Teori hukum yang muncul dari abad ke abad dan dari generasi ke generasi, tidak hanya memperlihatkan warna kosmologi dan semangat zamannya, tetapi juga memunculkan pergeseran cara pandang sesuai dengan peralihan zaman. Maka disamping kita bertemu dengan para pemikir zaman klasik, pemikir abad pertengahan, pemikir zaman modern, dan pemikir kontemporer, tetapi serentak itu pula kita berjumpa dengan generasi hukum alam, generasi rasionalisme, generasi historisme, generasi positivisme, generasi sosio-antropologi, generasi realisme, serta generasi-generasi lain sesudahnya. Di samping teori-teori yang lahir dalam tradisi Barat, terdapat pula pemikiran hukum yang bernilai tinggi dalam kebudayaan-kebudayaan lain di dunia, seperti di Cina, India, Mesir, Jepang, Afrika, dan Timur Tengah. Beberapa tujuan yang ingin dicapai melalui pemaparan ini. Pertama ingin menunjukkan bahwa teori hukum itu tidak tunggal, dan tidak hanya terwakili oleh teori hukum murni seperti dianut kuat dalam pendidikan hukum dewasa ini. Kedua, kita dapat memetik manfaat dari teori-teori tersebut dalam melakukan refleksi terhadap hukum sebagai lembaga manusia. Ketiga, membantu proses pembentukan cara berpikir yang konseptual dan metodis. Kita bisa setuju dan tidak setuju dengan isi teori-teori tersebut. Tetapi basis dan kerangka teoritis yang dipakai dalam membangun teorinya sangat bernilai dalam membentuk cara berpikir ilmiah. Dengan begitu kita dapat memperkaya kerangka analisis pengembangan kajian hukum yang lebih beragam, luas, dan konseptual-metodis.

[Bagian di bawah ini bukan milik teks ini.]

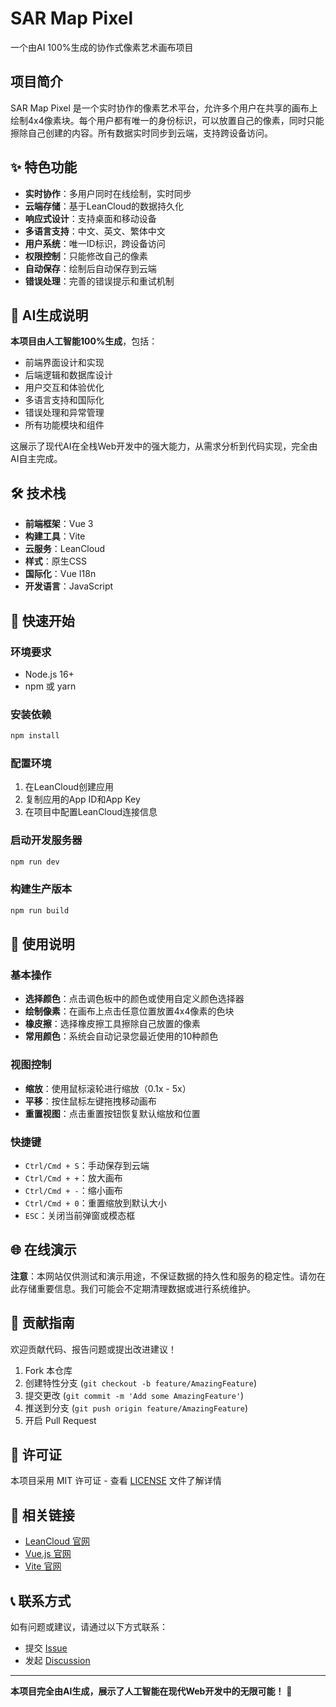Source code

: # SAR Map Pixel

一个由AI 100%生成的协作式像素艺术画布项目

## 项目简介

SAR Map Pixel 是一个实时协作的像素艺术平台，允许多个用户在共享的画布上绘制4x4像素块。每个用户都有唯一的身份标识，可以放置自己的像素，同时只能擦除自己创建的内容。所有数据实时同步到云端，支持跨设备访问。

## ✨ 特色功能

- **实时协作**：多用户同时在线绘制，实时同步
- **云端存储**：基于LeanCloud的数据持久化
- **响应式设计**：支持桌面和移动设备
- **多语言支持**：中文、英文、繁体中文
- **用户系统**：唯一ID标识，跨设备访问
- **权限控制**：只能修改自己的像素
- **自动保存**：绘制后自动保存到云端
- **错误处理**：完善的错误提示和重试机制

## 🤖 AI生成说明

**本项目由人工智能100%生成**，包括：
- 前端界面设计和实现
- 后端逻辑和数据库设计
- 用户交互和体验优化
- 多语言支持和国际化
- 错误处理和异常管理
- 所有功能模块和组件

这展示了现代AI在全栈Web开发中的强大能力，从需求分析到代码实现，完全由AI自主完成。

## 🛠️ 技术栈

- **前端框架**：Vue 3
- **构建工具**：Vite
- **云服务**：LeanCloud
- **样式**：原生CSS
- **国际化**：Vue I18n
- **开发语言**：JavaScript

## 🚀 快速开始

### 环境要求

- Node.js 16+
- npm 或 yarn

### 安装依赖

```bash
npm install
```

### 配置环境

1. 在LeanCloud创建应用
2. 复制应用的App ID和App Key
3. 在项目中配置LeanCloud连接信息

### 启动开发服务器

```bash
npm run dev
```

### 构建生产版本

```bash
npm run build
```

## 📖 使用说明

### 基本操作

- **选择颜色**：点击调色板中的颜色或使用自定义颜色选择器
- **绘制像素**：在画布上点击任意位置放置4x4像素的色块
- **橡皮擦**：选择橡皮擦工具擦除自己放置的像素
- **常用颜色**：系统会自动记录您最近使用的10种颜色

### 视图控制

- **缩放**：使用鼠标滚轮进行缩放（0.1x - 5x）
- **平移**：按住鼠标左键拖拽移动画布
- **重置视图**：点击重置按钮恢复默认缩放和位置

### 快捷键

- `Ctrl/Cmd + S`：手动保存到云端
- `Ctrl/Cmd + +`：放大画布
- `Ctrl/Cmd + -`：缩小画布
- `Ctrl/Cmd + 0`：重置缩放到默认大小
- `ESC`：关闭当前弹窗或模态框

## 🌐 在线演示

**注意**：本网站仅供测试和演示用途，不保证数据的持久性和服务的稳定性。请勿在此存储重要信息。我们可能会不定期清理数据或进行系统维护。

## 🤝 贡献指南

欢迎贡献代码、报告问题或提出改进建议！

1. Fork 本仓库
2. 创建特性分支 (`git checkout -b feature/AmazingFeature`)
3. 提交更改 (`git commit -m 'Add some AmazingFeature'`)
4. 推送到分支 (`git push origin feature/AmazingFeature`)
5. 开启 Pull Request

## 📝 许可证

本项目采用 MIT 许可证 - 查看 [LICENSE](LICENSE) 文件了解详情

## 🔗 相关链接

- [LeanCloud 官网](https://leancloud.cn/)
- [Vue.js 官网](https://vuejs.org/)
- [Vite 官网](https://vitejs.dev/)

## 📞 联系方式

如有问题或建议，请通过以下方式联系：

- 提交 [Issue](https://github.com/LoXidEv/SARMapPixel/issues)
- 发起 [Discussion](https://github.com/LoXidEv/SARMapPixel/discussions)

---

**本项目完全由AI生成，展示了人工智能在现代Web开发中的无限可能！** 🚀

3.1   TEORI HUKUM ZAMAN KLASIK

   Teori hukum sejak filsuf  Ionia hingga Epicurus, diwarnai oleh cakrawala religiusitas, baik yang bersumber pada mitis (pra abad ke-6 Seb. M)  maupun yang bersumber pada religi Olympus (abad ke-5 sampai abad  ke-1 Seb. M). Dalam kosmologi era sebelum abad ke-6 Seb. M, ‘yang ilahi’ itu ada dalam alam. Alam sepenuhnya dikuasai oleh kekuatan mitis. Karenanya alam dipahami sebagai kekuatan yang mengancam, serba gelap, dan berjalan alamiah. Hidup manusia, dengan demikian sepenuhnya tergantung pada nasib. Manusia harus tunduk dan rela menerima nasib sesuai aturan alam, yakni seleksi alam. Memasuki abad ke-6 yang berlanjut hingga abad ke-1 Seb. M, kosmologi serba mitis berganti kosmologi religi Olympus. Dalam terang kosmologi ini, ‘yang ilahi’ itu (telah) ada dalam diri manusia, lewat apa yang disebut logos (akal). Logos merupakan akal dewa-dewi yang mencerahkan dan menuntun manusia pada pengenalan akan yang ‘benar’, ‘baik’ dan ‘patut’. Berkat logos yang mencerahkan tersebut, dimungkinkan terciptanya suasana keteraturan (nomos). Nomos inilah yang menjadi petunjuk hidup di dunia riil. Nomos dapat mengambil bentuk dalam wujud kebiasaan maupun wujud aturan yang menuntun kehidupan umat manusia yang bermartabat. Sekalian suasana religius dalam dua periode tersebut menjadi setting dari
Teori-teori hukum yang muncul pada zaman klasik, mulai dari barisan filsuf Ionia, kaum Sofis, barisan filsuf Athena (Socrates-Plato-Aristoteles), hingga Epicurus. Empat kelompok pemikir tersebut memiliki cara berpikir yang berbeda. Filsuf Ionia berciri ‘heroic minded’ yang berbasis prinsip survival, kaum Sofis berciri ‘visionary minded’ yang merujuk pada penataan tertib polis secara rasional. Sedangkan Epicurus lebih pada ‘theoretical minded’ berhubungan dengan pemisahan tertib polis dengan tertib individu.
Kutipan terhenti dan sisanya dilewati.